If anything the timing works against the show. The influence of Murdoch on politicians and elections has been at the forefront of public debate over the last few weeks (Crikey documented his record just this week) and Williamson adds nothing, really, to the narrative. It’s a potted history of the political favours Murdoch has pulled, a damning picture of strong-armed influence in boardrooms and government backrooms. But compared to the fierce debate happening in political circles at the moment, this is a docile portrait.
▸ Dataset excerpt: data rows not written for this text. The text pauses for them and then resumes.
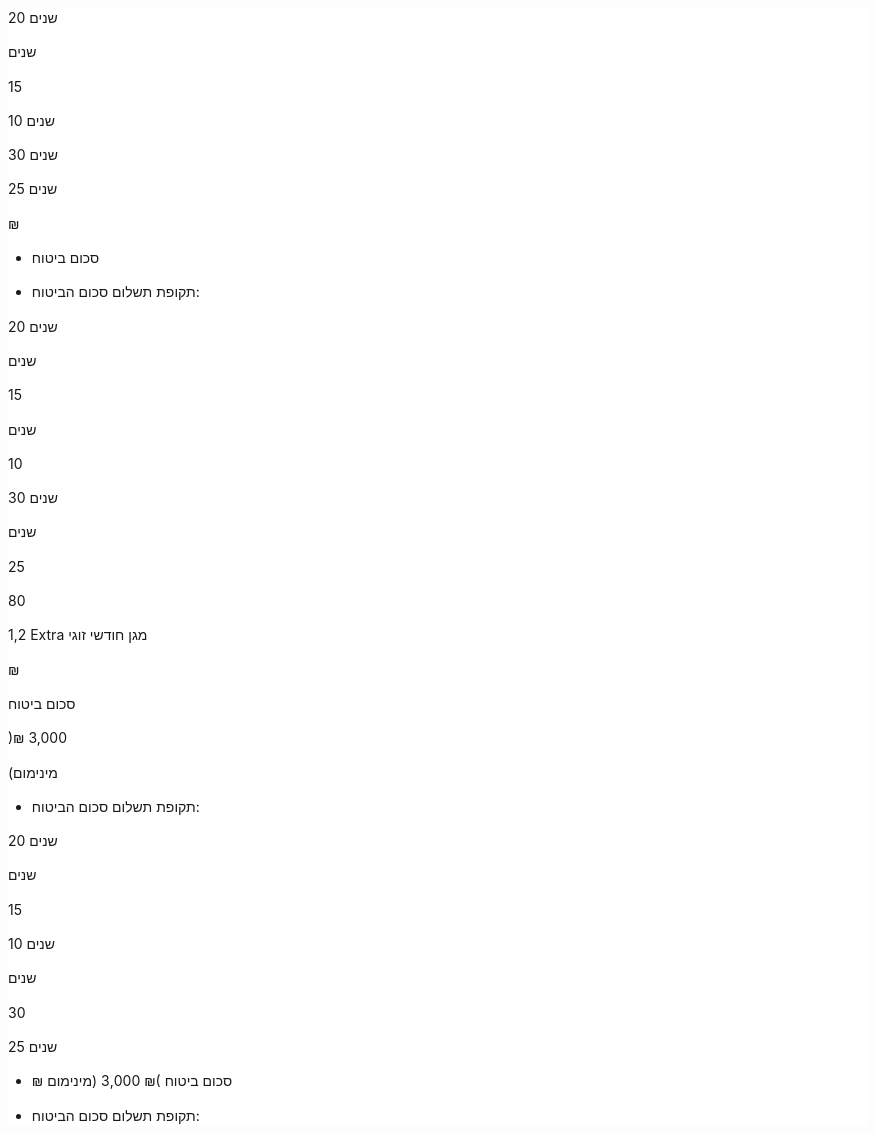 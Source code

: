 שנים 20

שנים

15

שנים 10

שנים 30

שנים 25

₪

- סכום ביטוח

- תקופת תשלום סכום הביטוח:

שנים 20

שנים

15

שנים

10

שנים 30

שנים

25

80

1,2 Extra מגן חודשי זוגי

₪

סכום ביטוח

)₪  3,000

(מינימום

- תקופת תשלום סכום הביטוח:

שנים 20

שנים

15

שנים 10

שנים

30

שנים 25

- ₪ סכום ביטוח )₪  3,000 (מינימום

- תקופת תשלום סכום הביטוח:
The opportunity to really explore Rupert’s psychology has been lost. But then, Williamson was never the man for it. His script is void of wit; the laughs came from pratfalls rather than the pedestrian prose. Moments of high drama and, potentially, emotional depth could be plays in themselves — the engagements with the world’s most powerful people alone would be a terrific premise, a la Peter Morgan’s brilliant National Theatre production The Audience with Helen Mirren as Queen Liz. Perhaps someone will write that in the future. Williamson, admirably in a way, bites off a whole life and can’t chew quickly enough. It’s an artifice and not much more.
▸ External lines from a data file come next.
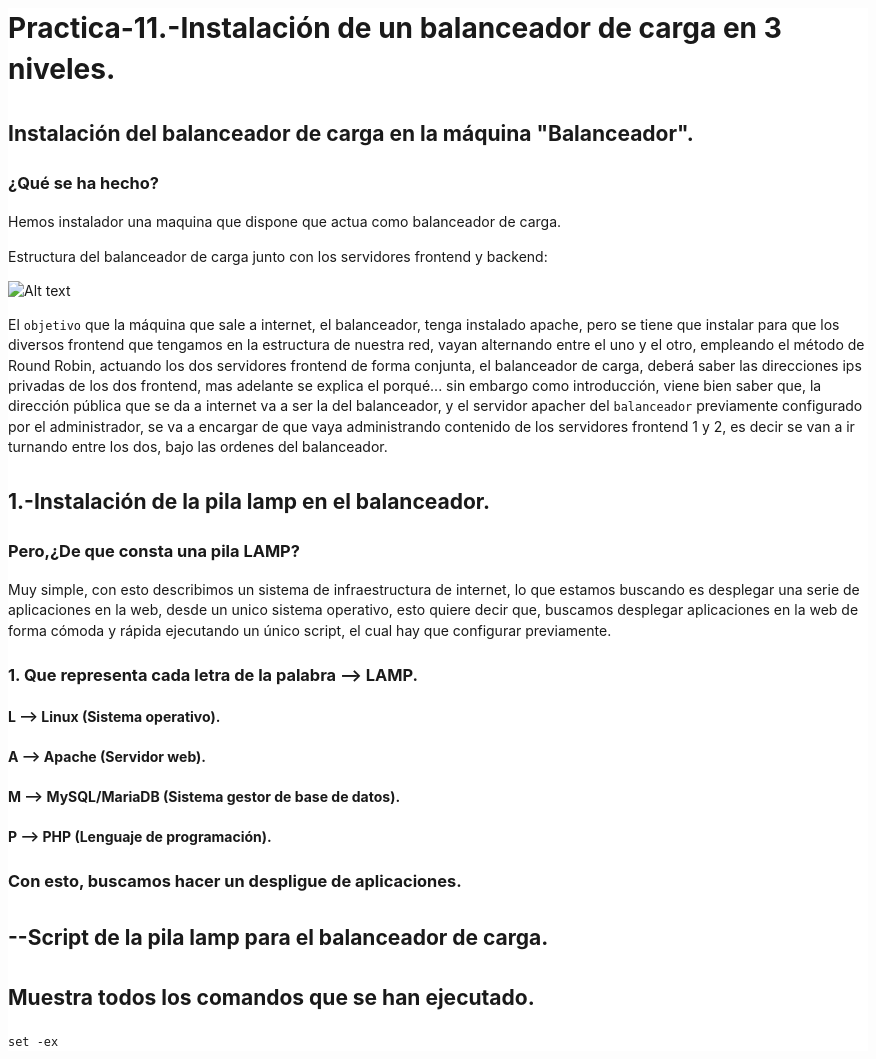 # Practica-11.-Instalación de un balanceador de carga en 3 niveles.

## Instalación del balanceador de carga en la máquina "Balanceador".
### ¿Qué se ha hecho?
<p>Hemos instalador una maquina que dispone que actua como balanceador de carga.</p>

<p>Estructura del balanceador de carga junto con los servidores frontend y backend:</p>

![Alt text](Capturas/Captura.PNG)

El ``objetivo`` que la máquina que sale a internet, el balanceador, tenga instalado apache, pero se tiene que instalar para que los diversos frontend que tengamos en la estructura de nuestra red, vayan alternando entre el uno y el otro, empleando el método de Round Robin, actuando los dos servidores frontend de forma conjunta, el balanceador de carga, deberá saber las direcciones ips privadas de los dos frontend, mas adelante se explica el porqué... sin embargo como introducción, viene bien saber que, la dirección pública que se da a internet va a ser la del balanceador, y el servidor apacher del ``balanceador`` previamente configurado por el administrador, se va a encargar de que vaya administrando contenido de los servidores frontend 1 y 2, es decir se van a ir turnando entre los dos, bajo las ordenes del balanceador.

## 1.-Instalación de la pila lamp en el balanceador.
### Pero,¿De que consta una pila LAMP?
Muy simple, con esto describimos un sistema de infraestructura de internet, lo que estamos buscando es desplegar una serie de aplicaciones en la web, desde un unico sistema operativo, esto quiere decir que, buscamos desplegar aplicaciones en la web de forma cómoda y rápida ejecutando un único script, el cual hay que configurar previamente.

### 1. Que representa cada letra de la palabra --> LAMP.

#### L --> Linux (Sistema operativo).
#### A --> Apache (Servidor web).
#### M --> MySQL/MariaDB (Sistema gestor de base de datos).
#### P --> PHP (Lenguaje de programación).

### Con esto, buscamos hacer un despligue de aplicaciones.

## --Script de la pila lamp para el balanceador de carga.

## Muestra todos los comandos que se han ejecutado.

```
set -ex
```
The performances from the ensemble are breathless. Marg Downey plays Dame Elisabeth and Margaret Thatcher like she’s still on the set of Fast Forward; HaiHa Le is a giggling Tina Brown and a feisty Wendi Deng; Simon Gleeson nails Bob Hawke’s voice, almost gets Tony Blair’s but can’t find Paul Keating’s; Bert LeBonte has fun as foul-mouthed Frank Packer and bolshie Roger Ailes; Scott Sheridan is a Murdoch, a Packer and Nick Clegg; and Daniela Farinacci is wives #1 and #2 and a host of other bit players. All up, they share well over 60 characters with lightning-fast costume changes and helpful pointers from Rupert as MC. Director Lee Lewis keeps it all on the rails — just — in a well choreographed routine. Stephen Curtis’ set and AV design is something less than cutting-edge (at one point Rupert was rearranging headlines on an overhead projector), eventually folding away to leave the business baron alone on stage, a picture of Milly Dowler (the murdered British schoolgirl whose parents had their phones hacked by Rupert’s henchmen) ghostly projected behind, vowing “I’m not finished yet”.
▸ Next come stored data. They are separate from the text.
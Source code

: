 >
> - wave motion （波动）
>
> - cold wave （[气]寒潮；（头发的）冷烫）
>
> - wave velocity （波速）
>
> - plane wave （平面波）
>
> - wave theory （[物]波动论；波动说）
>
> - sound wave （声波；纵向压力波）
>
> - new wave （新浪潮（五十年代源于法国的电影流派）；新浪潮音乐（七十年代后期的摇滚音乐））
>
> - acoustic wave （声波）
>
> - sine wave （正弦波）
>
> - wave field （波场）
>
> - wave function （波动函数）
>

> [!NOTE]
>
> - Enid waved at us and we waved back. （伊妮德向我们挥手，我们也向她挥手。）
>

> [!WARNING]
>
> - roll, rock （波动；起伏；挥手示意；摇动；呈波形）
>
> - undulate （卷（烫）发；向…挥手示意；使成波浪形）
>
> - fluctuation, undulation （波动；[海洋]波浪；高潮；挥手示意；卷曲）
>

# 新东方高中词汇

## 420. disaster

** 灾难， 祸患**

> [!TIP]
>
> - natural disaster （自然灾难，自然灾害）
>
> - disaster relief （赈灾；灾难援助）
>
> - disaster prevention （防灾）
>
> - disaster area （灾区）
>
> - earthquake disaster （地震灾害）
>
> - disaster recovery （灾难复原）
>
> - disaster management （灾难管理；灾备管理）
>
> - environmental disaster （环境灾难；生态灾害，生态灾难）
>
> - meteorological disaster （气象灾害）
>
But there’s no menace. No sense of a man that has left world leaders trembling. No explanation of the undisputed acumen. It’s Twitter Rupert: callus, sure, but avuncular; grinning and awkwardly dancing through life. An entertaining enough cabaret that floats away like newsprint on the breeze.

Murdoch, we’re told above all, gambled big. Williamson has done the same here, when you compare it to some of his recent fare. His subject would at least have to admire that.

The details: Rupert is at the Playhouse, Arts Centre until September 28. Tickets on the company website.